**Problem:** Lines holding the string "localid" are the ones to copy; find them all in the data.
---------- Input data
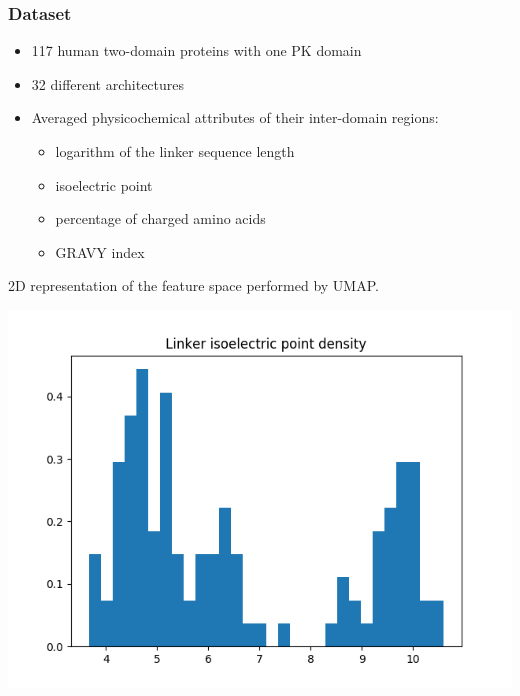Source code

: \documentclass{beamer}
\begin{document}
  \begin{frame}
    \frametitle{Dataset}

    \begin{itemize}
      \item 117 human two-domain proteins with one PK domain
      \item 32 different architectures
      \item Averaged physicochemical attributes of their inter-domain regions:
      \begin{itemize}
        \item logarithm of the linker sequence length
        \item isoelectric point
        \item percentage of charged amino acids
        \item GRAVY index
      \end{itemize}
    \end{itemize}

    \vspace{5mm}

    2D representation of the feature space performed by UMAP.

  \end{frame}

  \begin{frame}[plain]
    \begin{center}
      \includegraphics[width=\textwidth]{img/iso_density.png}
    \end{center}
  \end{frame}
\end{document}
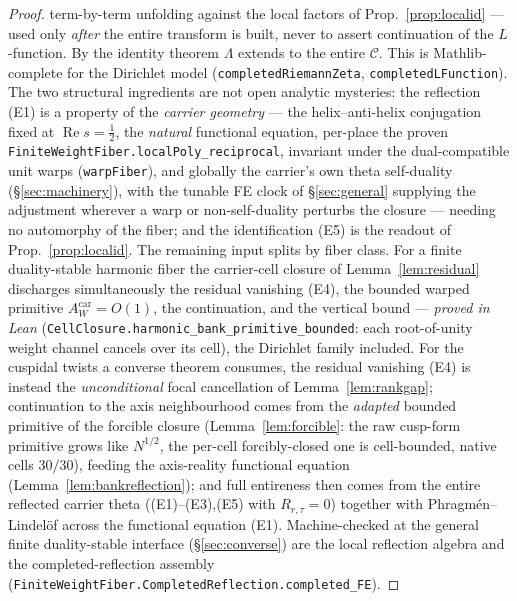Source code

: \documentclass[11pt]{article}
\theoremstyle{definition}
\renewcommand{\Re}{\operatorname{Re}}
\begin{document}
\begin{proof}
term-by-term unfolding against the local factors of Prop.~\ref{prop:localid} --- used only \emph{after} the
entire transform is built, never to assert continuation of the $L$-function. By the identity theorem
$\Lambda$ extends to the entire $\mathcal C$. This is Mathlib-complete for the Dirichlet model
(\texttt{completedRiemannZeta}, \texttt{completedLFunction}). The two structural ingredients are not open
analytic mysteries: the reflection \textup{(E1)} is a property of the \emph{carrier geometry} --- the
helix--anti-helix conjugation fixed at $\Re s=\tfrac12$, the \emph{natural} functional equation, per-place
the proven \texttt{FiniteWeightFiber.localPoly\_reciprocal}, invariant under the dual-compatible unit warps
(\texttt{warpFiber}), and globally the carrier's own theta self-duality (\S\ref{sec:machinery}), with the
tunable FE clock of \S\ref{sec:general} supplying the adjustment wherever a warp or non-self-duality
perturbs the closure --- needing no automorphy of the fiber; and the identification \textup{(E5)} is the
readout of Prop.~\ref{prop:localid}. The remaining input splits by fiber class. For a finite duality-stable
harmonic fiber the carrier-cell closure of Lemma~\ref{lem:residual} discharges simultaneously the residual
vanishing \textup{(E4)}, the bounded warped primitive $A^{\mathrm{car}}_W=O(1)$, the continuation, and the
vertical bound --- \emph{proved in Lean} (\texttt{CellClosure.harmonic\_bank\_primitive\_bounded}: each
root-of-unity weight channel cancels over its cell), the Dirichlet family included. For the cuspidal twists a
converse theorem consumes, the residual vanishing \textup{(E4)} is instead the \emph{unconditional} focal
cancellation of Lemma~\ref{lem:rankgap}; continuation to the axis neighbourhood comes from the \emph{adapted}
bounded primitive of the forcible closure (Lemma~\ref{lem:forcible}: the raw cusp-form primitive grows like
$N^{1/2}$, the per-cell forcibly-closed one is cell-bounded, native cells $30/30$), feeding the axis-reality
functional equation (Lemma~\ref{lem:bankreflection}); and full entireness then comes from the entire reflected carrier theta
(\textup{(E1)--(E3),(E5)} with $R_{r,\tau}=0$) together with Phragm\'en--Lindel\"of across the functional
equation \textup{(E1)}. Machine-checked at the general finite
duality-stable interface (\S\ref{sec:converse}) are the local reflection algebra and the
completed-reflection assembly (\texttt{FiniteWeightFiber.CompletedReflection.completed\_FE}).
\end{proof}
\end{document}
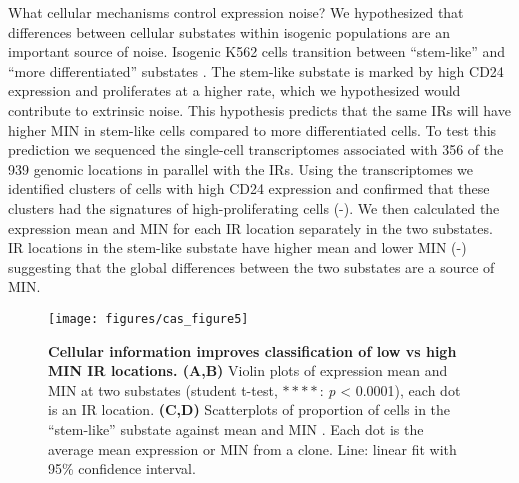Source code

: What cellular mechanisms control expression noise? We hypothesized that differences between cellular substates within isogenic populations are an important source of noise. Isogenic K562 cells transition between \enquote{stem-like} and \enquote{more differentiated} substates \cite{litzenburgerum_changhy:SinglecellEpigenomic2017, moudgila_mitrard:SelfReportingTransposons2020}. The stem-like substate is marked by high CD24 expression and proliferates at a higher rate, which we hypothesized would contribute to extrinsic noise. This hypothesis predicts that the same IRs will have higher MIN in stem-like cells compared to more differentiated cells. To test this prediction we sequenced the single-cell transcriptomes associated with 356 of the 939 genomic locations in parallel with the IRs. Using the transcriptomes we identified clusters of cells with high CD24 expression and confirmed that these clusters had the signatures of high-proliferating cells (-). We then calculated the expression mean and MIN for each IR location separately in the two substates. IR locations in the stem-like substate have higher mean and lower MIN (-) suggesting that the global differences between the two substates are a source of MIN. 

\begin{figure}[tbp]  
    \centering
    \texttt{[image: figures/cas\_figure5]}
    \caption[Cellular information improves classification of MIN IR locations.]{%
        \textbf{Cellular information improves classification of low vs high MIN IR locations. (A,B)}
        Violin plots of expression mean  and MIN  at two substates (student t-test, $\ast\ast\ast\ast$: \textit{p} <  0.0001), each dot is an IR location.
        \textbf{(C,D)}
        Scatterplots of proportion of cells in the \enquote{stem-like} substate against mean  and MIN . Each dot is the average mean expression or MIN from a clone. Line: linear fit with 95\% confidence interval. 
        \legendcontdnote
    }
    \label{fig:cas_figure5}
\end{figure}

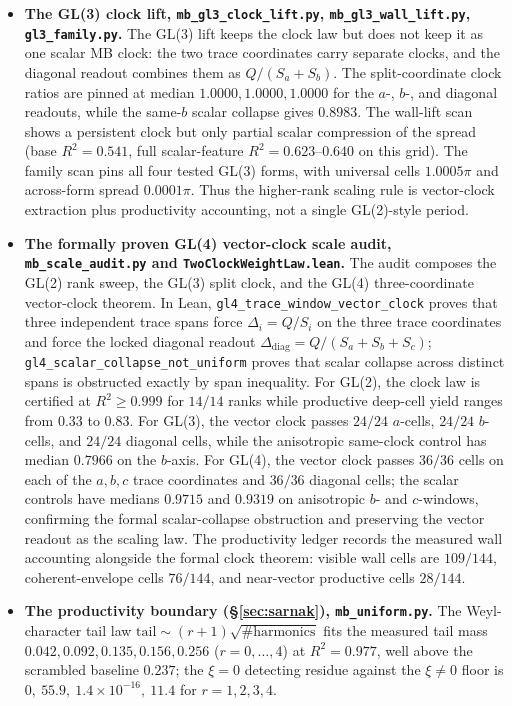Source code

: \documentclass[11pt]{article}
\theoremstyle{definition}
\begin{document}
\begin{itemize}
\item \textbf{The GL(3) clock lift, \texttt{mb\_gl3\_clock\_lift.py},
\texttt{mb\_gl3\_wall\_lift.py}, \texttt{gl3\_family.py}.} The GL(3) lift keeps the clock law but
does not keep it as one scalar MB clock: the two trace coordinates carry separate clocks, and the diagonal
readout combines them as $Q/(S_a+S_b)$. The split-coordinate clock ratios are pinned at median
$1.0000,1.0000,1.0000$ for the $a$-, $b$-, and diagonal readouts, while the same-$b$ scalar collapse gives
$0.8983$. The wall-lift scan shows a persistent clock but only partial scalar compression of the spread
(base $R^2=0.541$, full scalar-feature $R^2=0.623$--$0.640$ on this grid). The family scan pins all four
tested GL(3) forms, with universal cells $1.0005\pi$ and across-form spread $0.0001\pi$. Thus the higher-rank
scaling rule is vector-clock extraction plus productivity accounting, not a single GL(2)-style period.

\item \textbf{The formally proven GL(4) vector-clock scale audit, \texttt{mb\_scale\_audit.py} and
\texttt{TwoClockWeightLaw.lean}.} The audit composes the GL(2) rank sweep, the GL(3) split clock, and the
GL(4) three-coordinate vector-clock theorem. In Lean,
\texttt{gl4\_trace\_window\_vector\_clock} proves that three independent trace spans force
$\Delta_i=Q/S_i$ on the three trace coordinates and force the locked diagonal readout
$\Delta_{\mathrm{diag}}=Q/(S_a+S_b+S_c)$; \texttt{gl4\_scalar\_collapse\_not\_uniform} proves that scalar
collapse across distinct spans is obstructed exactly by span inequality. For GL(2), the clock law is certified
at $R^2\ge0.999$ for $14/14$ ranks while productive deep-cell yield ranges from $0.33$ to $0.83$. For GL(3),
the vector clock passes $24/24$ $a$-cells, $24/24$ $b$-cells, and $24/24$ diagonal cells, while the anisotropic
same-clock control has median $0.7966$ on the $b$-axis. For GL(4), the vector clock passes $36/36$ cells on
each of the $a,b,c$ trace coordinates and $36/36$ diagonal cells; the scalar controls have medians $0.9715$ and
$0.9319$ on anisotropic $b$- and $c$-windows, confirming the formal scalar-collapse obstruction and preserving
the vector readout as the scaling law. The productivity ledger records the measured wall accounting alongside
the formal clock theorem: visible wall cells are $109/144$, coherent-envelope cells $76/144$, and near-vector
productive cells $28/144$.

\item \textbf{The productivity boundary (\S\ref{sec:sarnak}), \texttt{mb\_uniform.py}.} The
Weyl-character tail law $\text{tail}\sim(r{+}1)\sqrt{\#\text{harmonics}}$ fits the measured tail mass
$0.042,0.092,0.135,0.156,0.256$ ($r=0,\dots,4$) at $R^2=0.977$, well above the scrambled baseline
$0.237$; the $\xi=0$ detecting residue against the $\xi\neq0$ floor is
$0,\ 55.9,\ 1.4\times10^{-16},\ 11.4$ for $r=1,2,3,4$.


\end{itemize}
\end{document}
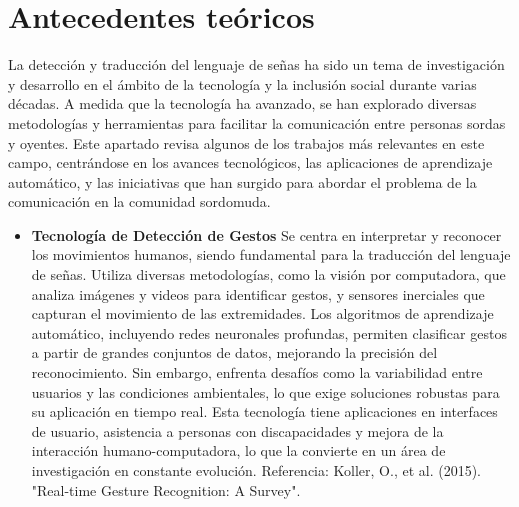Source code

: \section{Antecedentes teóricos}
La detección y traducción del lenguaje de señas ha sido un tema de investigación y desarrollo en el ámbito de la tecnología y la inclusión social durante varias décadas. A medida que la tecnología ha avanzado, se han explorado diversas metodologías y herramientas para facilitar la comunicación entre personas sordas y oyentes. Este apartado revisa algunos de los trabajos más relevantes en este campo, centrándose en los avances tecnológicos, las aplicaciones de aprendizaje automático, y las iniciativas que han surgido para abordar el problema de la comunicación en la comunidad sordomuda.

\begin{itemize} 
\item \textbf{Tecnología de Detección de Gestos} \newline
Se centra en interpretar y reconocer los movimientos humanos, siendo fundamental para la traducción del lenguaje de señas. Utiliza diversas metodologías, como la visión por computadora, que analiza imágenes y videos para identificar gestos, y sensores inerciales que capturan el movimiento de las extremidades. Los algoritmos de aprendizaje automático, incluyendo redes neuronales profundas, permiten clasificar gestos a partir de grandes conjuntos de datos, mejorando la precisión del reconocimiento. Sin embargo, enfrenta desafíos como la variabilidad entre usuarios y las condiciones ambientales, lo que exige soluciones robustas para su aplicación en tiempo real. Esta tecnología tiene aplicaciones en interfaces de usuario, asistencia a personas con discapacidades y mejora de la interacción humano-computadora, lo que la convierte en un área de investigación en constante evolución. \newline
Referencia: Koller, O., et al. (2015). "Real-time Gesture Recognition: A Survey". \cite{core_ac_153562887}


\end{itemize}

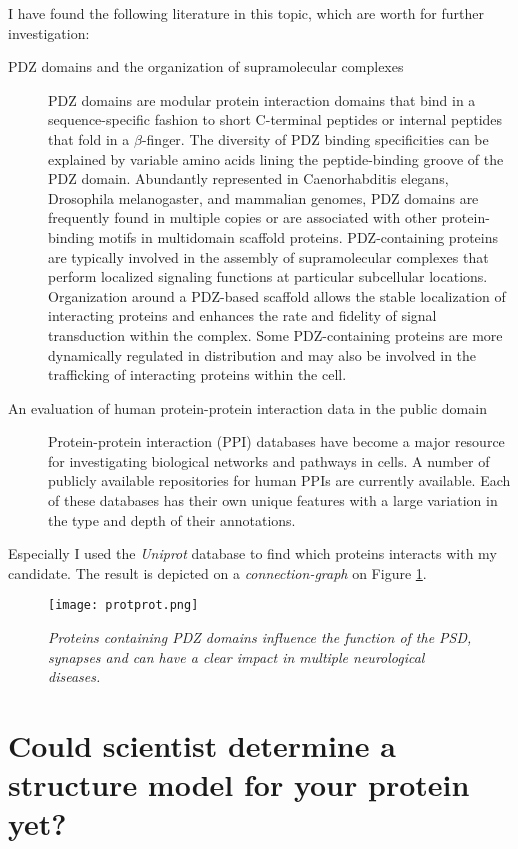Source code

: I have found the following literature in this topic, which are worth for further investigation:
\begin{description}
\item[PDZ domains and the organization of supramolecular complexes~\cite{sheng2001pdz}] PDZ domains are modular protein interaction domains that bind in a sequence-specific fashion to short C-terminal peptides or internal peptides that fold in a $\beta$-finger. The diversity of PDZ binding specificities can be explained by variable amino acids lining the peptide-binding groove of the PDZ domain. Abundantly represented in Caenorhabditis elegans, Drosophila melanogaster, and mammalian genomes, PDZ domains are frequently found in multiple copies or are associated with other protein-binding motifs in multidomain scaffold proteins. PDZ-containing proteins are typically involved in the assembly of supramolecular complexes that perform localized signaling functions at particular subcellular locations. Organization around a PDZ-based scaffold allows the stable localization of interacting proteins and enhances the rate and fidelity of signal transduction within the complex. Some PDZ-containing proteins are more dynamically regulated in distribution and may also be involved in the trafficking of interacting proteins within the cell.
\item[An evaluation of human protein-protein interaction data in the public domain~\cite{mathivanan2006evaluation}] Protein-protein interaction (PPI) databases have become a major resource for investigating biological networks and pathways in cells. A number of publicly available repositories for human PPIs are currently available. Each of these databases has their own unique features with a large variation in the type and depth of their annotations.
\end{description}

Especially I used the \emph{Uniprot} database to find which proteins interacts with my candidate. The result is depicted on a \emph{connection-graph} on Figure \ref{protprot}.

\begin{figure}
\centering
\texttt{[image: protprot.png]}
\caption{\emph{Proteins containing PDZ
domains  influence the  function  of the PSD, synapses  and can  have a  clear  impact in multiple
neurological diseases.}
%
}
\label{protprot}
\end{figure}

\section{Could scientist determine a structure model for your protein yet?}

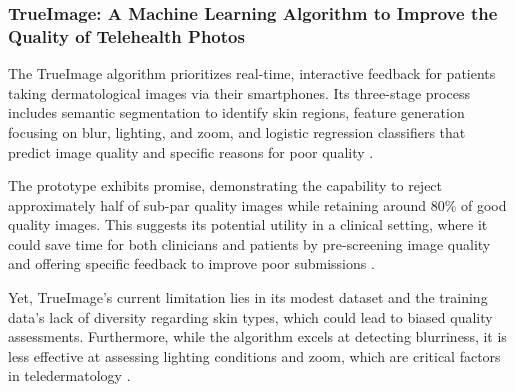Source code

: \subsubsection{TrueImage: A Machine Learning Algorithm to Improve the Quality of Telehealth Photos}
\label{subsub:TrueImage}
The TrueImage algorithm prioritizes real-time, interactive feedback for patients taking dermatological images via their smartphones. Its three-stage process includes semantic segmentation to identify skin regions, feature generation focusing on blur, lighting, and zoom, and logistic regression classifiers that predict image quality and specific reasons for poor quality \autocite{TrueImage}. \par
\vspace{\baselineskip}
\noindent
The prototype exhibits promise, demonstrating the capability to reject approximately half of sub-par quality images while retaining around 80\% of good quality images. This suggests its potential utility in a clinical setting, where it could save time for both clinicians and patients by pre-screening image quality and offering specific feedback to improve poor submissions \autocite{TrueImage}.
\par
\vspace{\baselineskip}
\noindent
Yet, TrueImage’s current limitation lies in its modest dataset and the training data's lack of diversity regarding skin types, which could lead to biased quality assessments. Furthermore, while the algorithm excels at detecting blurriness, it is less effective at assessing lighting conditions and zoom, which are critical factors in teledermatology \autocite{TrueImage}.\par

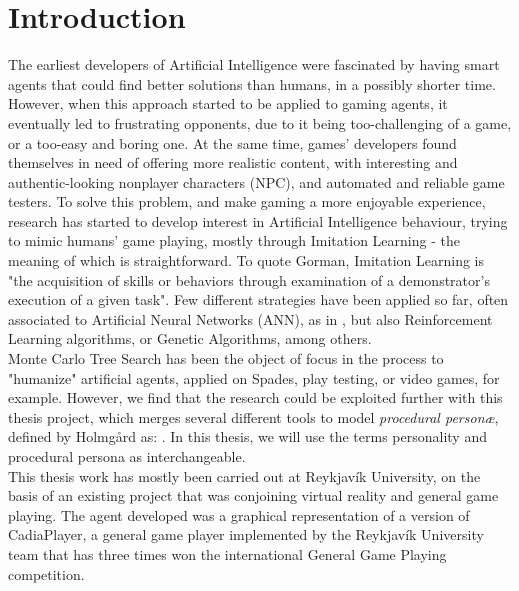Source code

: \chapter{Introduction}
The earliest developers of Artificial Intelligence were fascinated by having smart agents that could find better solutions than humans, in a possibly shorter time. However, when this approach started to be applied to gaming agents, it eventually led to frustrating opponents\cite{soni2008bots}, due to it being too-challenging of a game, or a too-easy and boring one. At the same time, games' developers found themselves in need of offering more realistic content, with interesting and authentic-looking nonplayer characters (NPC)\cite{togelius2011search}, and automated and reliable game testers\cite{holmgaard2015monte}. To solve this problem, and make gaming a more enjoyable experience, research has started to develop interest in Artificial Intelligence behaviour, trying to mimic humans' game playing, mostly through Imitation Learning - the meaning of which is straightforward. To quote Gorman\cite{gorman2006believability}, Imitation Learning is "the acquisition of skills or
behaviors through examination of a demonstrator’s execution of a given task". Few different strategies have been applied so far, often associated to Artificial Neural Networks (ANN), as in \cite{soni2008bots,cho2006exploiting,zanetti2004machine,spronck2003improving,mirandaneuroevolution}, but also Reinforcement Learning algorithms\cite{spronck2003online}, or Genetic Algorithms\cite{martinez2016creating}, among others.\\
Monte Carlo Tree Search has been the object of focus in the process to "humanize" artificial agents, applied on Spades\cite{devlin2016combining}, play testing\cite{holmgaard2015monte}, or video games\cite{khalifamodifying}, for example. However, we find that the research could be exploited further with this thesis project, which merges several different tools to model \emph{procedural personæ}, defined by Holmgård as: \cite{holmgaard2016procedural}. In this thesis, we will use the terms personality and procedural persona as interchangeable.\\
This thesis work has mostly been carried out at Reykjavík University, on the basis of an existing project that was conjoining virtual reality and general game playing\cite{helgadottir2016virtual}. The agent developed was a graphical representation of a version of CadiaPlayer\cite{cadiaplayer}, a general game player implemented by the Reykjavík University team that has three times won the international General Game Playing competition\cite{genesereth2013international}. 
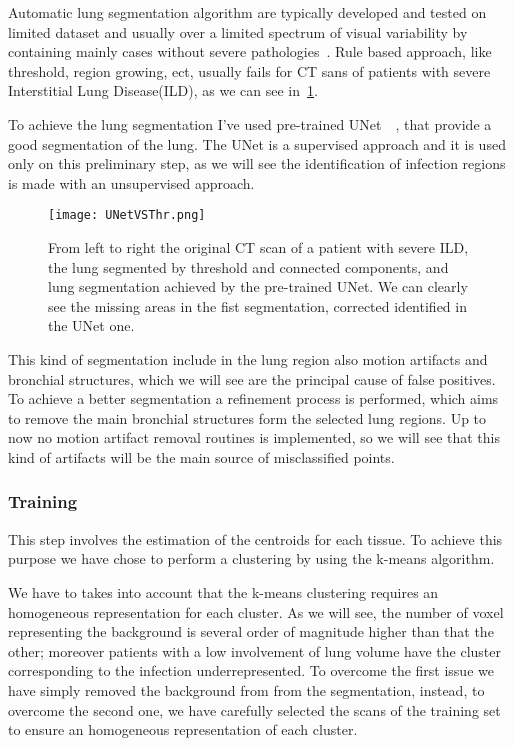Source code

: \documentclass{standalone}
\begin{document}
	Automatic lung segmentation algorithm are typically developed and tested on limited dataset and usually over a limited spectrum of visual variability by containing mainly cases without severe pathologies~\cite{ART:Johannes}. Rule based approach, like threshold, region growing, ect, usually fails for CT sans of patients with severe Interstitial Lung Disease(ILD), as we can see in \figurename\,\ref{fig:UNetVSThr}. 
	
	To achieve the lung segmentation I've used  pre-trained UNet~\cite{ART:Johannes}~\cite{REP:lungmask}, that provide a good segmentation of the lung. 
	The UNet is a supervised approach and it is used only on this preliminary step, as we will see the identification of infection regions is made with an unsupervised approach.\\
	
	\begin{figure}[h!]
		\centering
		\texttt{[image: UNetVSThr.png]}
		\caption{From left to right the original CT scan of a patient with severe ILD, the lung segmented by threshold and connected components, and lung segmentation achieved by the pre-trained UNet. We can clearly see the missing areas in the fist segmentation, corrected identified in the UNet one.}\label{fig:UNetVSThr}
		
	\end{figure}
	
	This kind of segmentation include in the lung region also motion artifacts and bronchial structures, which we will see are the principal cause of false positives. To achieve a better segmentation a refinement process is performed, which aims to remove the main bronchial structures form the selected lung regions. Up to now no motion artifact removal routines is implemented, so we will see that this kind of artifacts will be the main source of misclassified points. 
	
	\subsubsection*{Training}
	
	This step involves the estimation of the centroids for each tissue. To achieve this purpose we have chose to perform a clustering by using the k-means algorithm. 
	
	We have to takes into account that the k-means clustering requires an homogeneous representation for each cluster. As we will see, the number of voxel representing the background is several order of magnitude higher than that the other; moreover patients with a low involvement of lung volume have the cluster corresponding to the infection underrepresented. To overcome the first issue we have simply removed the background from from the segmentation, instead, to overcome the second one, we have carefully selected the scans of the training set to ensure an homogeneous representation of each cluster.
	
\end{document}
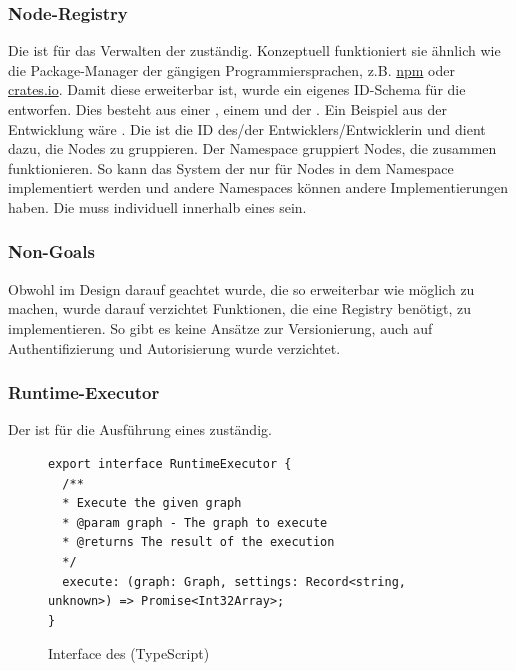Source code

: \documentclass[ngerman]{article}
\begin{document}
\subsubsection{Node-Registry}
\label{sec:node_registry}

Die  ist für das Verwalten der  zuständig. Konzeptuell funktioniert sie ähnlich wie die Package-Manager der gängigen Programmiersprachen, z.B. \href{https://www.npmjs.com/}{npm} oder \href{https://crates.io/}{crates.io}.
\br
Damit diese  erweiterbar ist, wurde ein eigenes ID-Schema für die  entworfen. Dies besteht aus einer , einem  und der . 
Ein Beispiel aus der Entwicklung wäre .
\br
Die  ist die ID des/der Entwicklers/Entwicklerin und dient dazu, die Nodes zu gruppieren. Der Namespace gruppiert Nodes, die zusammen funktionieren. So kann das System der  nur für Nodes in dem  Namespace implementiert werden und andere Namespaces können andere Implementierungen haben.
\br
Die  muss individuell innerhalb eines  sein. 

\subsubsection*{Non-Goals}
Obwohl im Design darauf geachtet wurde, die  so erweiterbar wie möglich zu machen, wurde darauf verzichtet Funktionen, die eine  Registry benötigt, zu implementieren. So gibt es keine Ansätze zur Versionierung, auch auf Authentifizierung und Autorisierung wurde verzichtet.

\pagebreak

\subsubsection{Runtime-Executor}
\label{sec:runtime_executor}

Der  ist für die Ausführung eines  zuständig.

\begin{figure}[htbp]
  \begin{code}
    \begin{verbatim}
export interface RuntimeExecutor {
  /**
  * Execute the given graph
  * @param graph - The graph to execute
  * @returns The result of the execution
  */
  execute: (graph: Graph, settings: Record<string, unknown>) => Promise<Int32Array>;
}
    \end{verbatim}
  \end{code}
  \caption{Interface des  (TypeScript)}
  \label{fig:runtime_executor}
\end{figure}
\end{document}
--------------------
**Solution to the problem:**
term-by-term unfolding against the local factors of Prop.~\ref{prop:localid} --- used only \emph{after} the
readout of Prop.~\ref{prop:localid}. The remaining input splits by fiber class. For a finite duality-stable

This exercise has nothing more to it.